* What you have to do: Look through the records and copy each line with the string "details" in it.

* Data for this exercise:

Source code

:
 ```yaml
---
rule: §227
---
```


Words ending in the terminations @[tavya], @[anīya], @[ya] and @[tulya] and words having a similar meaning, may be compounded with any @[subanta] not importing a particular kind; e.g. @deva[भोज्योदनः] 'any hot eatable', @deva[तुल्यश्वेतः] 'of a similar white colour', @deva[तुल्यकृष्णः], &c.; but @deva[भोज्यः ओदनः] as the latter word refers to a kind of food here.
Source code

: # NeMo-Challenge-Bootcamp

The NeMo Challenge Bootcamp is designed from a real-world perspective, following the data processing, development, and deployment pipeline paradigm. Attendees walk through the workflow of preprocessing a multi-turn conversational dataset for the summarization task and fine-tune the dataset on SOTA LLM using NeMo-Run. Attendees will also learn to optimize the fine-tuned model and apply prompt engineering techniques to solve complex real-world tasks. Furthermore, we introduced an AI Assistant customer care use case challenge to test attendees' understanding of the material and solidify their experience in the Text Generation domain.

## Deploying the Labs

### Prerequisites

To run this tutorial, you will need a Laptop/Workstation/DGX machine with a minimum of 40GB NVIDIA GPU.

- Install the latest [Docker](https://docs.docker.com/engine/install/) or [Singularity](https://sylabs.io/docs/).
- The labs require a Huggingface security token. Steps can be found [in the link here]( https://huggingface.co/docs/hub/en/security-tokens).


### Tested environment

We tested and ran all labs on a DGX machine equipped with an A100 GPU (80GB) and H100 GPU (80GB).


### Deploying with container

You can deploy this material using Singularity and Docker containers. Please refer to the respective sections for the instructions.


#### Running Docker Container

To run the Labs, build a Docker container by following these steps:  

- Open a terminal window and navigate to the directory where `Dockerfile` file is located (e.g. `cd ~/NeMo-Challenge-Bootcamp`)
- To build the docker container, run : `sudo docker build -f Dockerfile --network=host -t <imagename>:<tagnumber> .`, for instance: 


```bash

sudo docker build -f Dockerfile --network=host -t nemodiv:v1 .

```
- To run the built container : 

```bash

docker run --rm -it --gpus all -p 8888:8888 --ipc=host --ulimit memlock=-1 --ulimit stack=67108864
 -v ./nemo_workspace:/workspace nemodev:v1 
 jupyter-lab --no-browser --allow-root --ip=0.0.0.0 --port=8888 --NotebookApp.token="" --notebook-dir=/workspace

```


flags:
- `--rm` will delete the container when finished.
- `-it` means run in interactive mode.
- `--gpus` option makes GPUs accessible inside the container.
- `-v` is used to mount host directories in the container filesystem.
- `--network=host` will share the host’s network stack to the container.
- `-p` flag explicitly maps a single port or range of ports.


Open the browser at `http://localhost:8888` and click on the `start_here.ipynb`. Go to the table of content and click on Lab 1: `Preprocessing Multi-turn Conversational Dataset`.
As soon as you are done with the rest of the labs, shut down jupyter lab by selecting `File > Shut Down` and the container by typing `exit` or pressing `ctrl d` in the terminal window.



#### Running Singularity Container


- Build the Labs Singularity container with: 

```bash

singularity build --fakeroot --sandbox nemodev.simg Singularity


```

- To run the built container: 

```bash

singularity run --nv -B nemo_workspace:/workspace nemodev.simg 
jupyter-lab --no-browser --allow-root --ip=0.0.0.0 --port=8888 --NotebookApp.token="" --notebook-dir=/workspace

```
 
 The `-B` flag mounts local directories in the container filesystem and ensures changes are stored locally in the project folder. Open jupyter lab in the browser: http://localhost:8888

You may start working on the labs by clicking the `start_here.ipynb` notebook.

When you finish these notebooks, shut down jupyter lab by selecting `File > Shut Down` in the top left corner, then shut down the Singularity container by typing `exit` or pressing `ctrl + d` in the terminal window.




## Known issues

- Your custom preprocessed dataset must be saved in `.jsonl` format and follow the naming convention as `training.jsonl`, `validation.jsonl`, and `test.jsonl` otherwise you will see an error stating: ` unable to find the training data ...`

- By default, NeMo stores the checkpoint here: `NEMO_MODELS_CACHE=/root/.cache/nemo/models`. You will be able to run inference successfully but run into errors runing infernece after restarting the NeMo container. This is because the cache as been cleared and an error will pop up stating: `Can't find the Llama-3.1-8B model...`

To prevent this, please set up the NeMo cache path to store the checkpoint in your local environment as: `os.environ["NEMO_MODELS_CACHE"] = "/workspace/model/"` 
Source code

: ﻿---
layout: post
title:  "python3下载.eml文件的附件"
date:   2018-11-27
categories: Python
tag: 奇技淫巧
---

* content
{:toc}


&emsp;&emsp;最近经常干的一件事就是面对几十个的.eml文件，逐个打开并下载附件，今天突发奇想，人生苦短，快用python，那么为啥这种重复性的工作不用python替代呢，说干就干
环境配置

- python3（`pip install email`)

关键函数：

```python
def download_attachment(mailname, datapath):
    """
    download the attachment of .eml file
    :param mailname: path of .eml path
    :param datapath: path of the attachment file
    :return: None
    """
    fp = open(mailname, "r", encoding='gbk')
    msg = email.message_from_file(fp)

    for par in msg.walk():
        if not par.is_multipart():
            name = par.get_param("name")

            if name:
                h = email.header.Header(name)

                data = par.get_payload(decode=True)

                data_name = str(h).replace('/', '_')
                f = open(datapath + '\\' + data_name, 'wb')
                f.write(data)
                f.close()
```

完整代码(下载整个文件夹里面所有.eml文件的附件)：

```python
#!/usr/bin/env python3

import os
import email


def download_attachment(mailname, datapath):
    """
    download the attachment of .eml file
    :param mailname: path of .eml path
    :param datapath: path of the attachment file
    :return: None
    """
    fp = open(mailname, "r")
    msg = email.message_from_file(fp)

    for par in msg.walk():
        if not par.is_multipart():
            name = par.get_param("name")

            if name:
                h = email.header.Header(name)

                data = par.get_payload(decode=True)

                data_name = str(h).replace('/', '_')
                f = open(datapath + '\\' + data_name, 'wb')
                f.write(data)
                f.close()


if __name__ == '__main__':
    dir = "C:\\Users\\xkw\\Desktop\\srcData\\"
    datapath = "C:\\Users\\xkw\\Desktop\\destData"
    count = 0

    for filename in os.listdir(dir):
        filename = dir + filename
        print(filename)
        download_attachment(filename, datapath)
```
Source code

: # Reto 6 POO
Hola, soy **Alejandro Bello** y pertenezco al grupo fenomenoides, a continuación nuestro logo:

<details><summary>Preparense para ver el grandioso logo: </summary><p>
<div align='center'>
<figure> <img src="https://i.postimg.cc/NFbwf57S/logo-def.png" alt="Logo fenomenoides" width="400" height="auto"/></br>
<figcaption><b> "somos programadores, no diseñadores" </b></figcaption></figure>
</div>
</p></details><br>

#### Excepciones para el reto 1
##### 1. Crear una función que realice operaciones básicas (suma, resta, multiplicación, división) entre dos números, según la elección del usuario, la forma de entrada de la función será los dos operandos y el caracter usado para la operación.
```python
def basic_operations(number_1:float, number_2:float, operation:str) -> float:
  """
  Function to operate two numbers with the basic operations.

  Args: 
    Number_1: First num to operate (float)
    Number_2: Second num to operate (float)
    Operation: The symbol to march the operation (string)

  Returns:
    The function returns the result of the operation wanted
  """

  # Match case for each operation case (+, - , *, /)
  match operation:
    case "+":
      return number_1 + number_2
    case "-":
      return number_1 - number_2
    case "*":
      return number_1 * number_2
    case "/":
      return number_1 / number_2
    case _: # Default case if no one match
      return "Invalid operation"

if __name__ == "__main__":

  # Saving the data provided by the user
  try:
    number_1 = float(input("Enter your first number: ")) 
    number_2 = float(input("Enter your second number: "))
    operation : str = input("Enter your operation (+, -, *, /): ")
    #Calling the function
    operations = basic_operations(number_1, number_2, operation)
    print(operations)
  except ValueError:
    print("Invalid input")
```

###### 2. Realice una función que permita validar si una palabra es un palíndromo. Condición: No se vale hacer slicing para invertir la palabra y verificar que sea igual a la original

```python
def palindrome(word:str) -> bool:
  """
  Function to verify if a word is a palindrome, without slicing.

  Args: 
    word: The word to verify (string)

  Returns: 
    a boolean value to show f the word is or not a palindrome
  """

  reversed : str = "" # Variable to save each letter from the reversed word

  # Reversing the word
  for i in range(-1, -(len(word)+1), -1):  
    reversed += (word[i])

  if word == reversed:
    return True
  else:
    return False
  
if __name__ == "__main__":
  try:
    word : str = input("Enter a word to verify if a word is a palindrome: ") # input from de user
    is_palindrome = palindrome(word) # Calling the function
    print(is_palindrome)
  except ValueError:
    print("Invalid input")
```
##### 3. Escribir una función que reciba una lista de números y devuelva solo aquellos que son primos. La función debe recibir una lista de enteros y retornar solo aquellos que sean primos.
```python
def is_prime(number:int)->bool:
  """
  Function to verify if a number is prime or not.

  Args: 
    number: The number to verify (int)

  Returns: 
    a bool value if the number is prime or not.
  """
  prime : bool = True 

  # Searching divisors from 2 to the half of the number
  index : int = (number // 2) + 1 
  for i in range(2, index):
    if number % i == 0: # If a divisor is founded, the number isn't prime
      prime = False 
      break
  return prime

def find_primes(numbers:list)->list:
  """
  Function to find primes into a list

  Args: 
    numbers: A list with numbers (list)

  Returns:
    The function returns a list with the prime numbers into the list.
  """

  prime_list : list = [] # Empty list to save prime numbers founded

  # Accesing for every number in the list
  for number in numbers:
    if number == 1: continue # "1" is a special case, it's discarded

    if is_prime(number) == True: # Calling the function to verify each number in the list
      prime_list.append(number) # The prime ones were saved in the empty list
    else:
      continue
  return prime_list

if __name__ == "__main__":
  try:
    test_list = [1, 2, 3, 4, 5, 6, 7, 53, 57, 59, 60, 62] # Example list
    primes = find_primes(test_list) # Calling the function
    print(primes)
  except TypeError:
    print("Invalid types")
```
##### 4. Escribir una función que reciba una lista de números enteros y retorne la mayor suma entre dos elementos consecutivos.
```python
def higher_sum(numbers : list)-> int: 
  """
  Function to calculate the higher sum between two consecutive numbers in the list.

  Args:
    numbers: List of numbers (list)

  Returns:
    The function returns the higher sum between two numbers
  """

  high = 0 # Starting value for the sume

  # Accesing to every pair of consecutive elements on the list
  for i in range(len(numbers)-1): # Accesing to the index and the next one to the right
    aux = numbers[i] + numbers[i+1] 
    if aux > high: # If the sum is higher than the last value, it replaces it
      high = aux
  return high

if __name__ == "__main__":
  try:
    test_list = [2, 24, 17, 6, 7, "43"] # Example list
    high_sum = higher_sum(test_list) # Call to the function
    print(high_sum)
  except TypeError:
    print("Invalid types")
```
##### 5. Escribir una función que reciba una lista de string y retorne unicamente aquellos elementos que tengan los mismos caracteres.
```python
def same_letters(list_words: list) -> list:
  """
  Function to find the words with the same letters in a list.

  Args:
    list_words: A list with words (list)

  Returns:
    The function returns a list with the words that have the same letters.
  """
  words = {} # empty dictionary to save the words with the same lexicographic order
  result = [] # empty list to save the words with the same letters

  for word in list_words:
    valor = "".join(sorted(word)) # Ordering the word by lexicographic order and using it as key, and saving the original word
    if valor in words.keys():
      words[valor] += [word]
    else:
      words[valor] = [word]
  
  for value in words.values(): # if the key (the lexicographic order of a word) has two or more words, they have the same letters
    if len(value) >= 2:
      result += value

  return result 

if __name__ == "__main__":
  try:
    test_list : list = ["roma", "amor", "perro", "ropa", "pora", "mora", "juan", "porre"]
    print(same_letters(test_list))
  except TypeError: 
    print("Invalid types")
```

* The completed task:
<details><summary>Preparense para ver el grandioso logo: </summary><p>
</p></details><br>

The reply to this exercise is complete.